There is a persistent belief that business people are what you need in the Oval Office. It was one of the credentials on Donald Trump’s resume.
That, too, may be one of the underlying weaknesses of Trump’s presidency.
When Trump was elected, he thought he was the new proprietor of the United States, as though he had bought it in a deal. He had paid his money and acquired a new company: Donald Trump, chairman, chief executive officer and majority stockholder.
Trump came to Washington to run his new company. He won, as he likes to say, and the United States was his with which to do what he liked, where his whim was law. Pull out of a treaty, abrogate an agreement, decide the moral acceptability of the sexual preferences of the staff, and fire, fire, fire.
Rupert Murdoch — Trump’s man Friday in the media — famously said he had the right to say what was published in his newspapers. He asserted a kind of divine right of the proprietor; a concept that was eroding as the concept of the newspaper as a public service was gaining ground. Murdoch was not interested in the public service approach. Neither is Trump. They sit next to each other in the pea pod of history.
Trump’s view of the presidency as a proprietorship, the wholly owned property of the CEO, is seen in his actions and even more in his frustrations.

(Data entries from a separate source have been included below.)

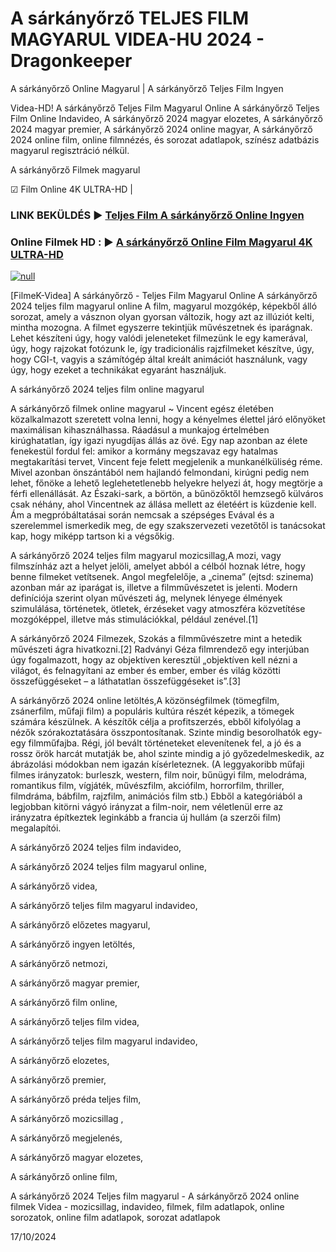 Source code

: # A sárkányőrző TELJES FILM MAGYARUL VIDEA-HU 2024 - Dragonkeeper




A sárkányőrző Online Magyarul | A sárkányőrző Teljes Film Ingyen

Videa-HD! A sárkányőrző Teljes Film Magyarul Online A sárkányőrző Teljes Film Online Indavideo, A sárkányőrző 2024 magyar elozetes, A sárkányőrző 2024 magyar premier, A sárkányőrző 2024 online magyar, A sárkányőrző 2024 online film, online filmnézés, és sorozat adatlapok, színész adatbázis magyarul regisztráció nélkül.

A sárkányőrző Filmek magyarul

☑ Film Online 4K ULTRA-HD |

### LINK BEKÜLDÉS ▶️ [Teljes Film A sárkányőrző Online Ingyen](https://t.co/wUMUn77kak)

### Online Filmek HD : ▶️ [A sárkányőrző Online Film Magyarul 4K ULTRA-HD](https://t.co/wUMUn77kak)

[![null](https://static.wixstatic.com/media/855a25_043b5abeb4ae4d35ac003198e7fe56ed~mv2.gif)](https://t.co/wUMUn77kak)

[FilmeK-Videa] A sárkányőrző - Teljes Film Magyarul Online A sárkányőrző 2024 teljes film magyarul online A film, magyarul mozgókép, képekből álló sorozat, amely a vásznon olyan gyorsan változik, hogy azt az illúziót kelti, mintha mozogna. A filmet egyszerre tekintjük művészetnek és iparágnak. Lehet készíteni úgy, hogy valódi jeleneteket filmezünk le egy kamerával, úgy, hogy rajzokat fotózunk le, így tradicionális rajzfilmeket készítve, úgy, hogy CGI-t, vagyis a számítógép által kreált animációt használunk, vagy úgy, hogy ezeket a technikákat egyaránt használjuk.

A sárkányőrző 2024 teljes film online magyarul

A sárkányőrző filmek online magyarul ~ Vincent egész életében közalkalmazott szeretett volna lenni, hogy a kényelmes élettel járó előnyöket maximálisan kihasználhassa. Ráadásul a munkajog értelmében kirúghatatlan, így igazi nyugdíjas állás az övé. Egy nap azonban az élete fenekestül fordul fel: amikor a kormány megszavaz egy hatalmas megtakarítási tervet, Vincent feje felett megjelenik a munkanélküliség réme. Mivel azonban önszántából nem hajlandó felmondani, kirúgni pedig nem lehet, főnöke a lehető leglehetetlenebb helyekre helyezi át, hogy megtörje a férfi ellenállását. Az Északi-sark, a börtön, a bűnözőktől hemzsegő külváros csak néhány, ahol Vincentnek az állása mellett az életéért is küzdenie kell. Ám a megpróbáltatásai során nemcsak a szépséges Evával és a szerelemmel ismerkedik meg, de egy szakszervezeti vezetőtől is tanácsokat kap, hogy miképp tartson ki a végsőkig.

A sárkányőrző 2024 teljes film magyarul mozicsillag,A mozi, vagy filmszínház azt a helyet jelöli, amelyet abból a célból hoznak létre, hogy benne filmeket vetítsenek. Angol megfelelője, a „cinema” (ejtsd: szinema) azonban már az iparágat is, illetve a filmművészetet is jelenti. Modern definíciója szerint olyan művészeti ág, melynek lényege élmények szimulálása, történetek, ötletek, érzéseket vagy atmoszféra közvetítése mozgóképpel, illetve más stimulációkkal, például zenével.[1]

A sárkányőrző 2024 Filmezek, Szokás a filmművészetre mint a hetedik művészeti ágra hivatkozni.[2] Radványi Géza filmrendező egy interjúban úgy fogalmazott, hogy az objektíven keresztül „objektíven kell nézni a világot, és felnagyítani az ember és ember, ember és világ közötti összefüggéseket – a láthatatlan összefüggéseket is”.[3]

A sárkányőrző 2024 online letöltés,A közönségfilmek (tömegfilm, zsánerfilm, műfaji film) a populáris kultúra részét képezik, a tömegek számára készülnek. A készítők célja a profitszerzés, ebből kifolyólag a nézők szórakoztatására összpontosítanak. Szinte mindig besorolhatók egy-egy filmműfajba. Régi, jól bevált történeteket elevenítenek fel, a jó és a rossz örök harcát mutatják be, ahol szinte mindig a jó győzedelmeskedik, az ábrázolási módokban nem igazán kísérleteznek. (A leggyakoribb műfaji filmes irányzatok: burleszk, western, film noir, bűnügyi film, melodráma, romantikus film, vígjáték, művészfilm, akciófilm, horrorfilm, thriller, filmdráma, bábfilm, rajzfilm, animációs film stb.) Ebből a kategóriából a legjobban kitörni vágyó irányzat a film-noir, nem véletlenül erre az irányzatra építkeztek leginkább a francia új hullám (a szerzői film) megalapítói.

A sárkányőrző 2024 teljes film indavideo,

A sárkányőrző 2024 teljes film magyarul online,

A sárkányőrző videa,

A sárkányőrző teljes film magyarul indavideo,

A sárkányőrző előzetes magyarul,

A sárkányőrző ingyen letöltés,

A sárkányőrző netmozi,

A sárkányőrző magyar premier,

A sárkányőrző film online,

A sárkányőrző teljes film videa,

A sárkányőrző teljes film magyarul indavideo,

A sárkányőrző elozetes,

A sárkányőrző premier,

A sárkányőrző préda teljes film,

A sárkányőrző mozicsillag ,

A sárkányőrző megjelenés,

A sárkányőrző magyar elozetes,

A sárkányőrző online film,

A sárkányőrző 2024 Teljes film magyarul - A sárkányőrző 2024 online filmek Videa - mozicsillag, indavideo, filmek, film adatlapok, online sorozatok, online film adatlapok, sorozat adatlapok

17/10/2024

If he were sitting atop a giant corporation, his word would be law; he could hire and fire at will, dictate a course of action and maybe retract it. The boss gets what the boss wants, particularly if it is a privately held outfit, like the Trump real estate empire.
Clearly, Trump thought that was what he would do when he took over the United States. His attempts to govern by fiat illustrate that frustration.
Trump, who is not a reader, had not schooled himself in the realities of governance, the give and take of Washington, the grand negotiation that is democracy, imperfect but purposeful — the great purpose being the republic and its well-being.
The organizing principle of a business is profit: It must take in more money than it spends. In real estate you bet against rising demand, borrow and buy. That is not a guide as to how to run the United States, or any other country.
The assets and liabilities balance differently. For example, NATO is an asset and Russia a liability.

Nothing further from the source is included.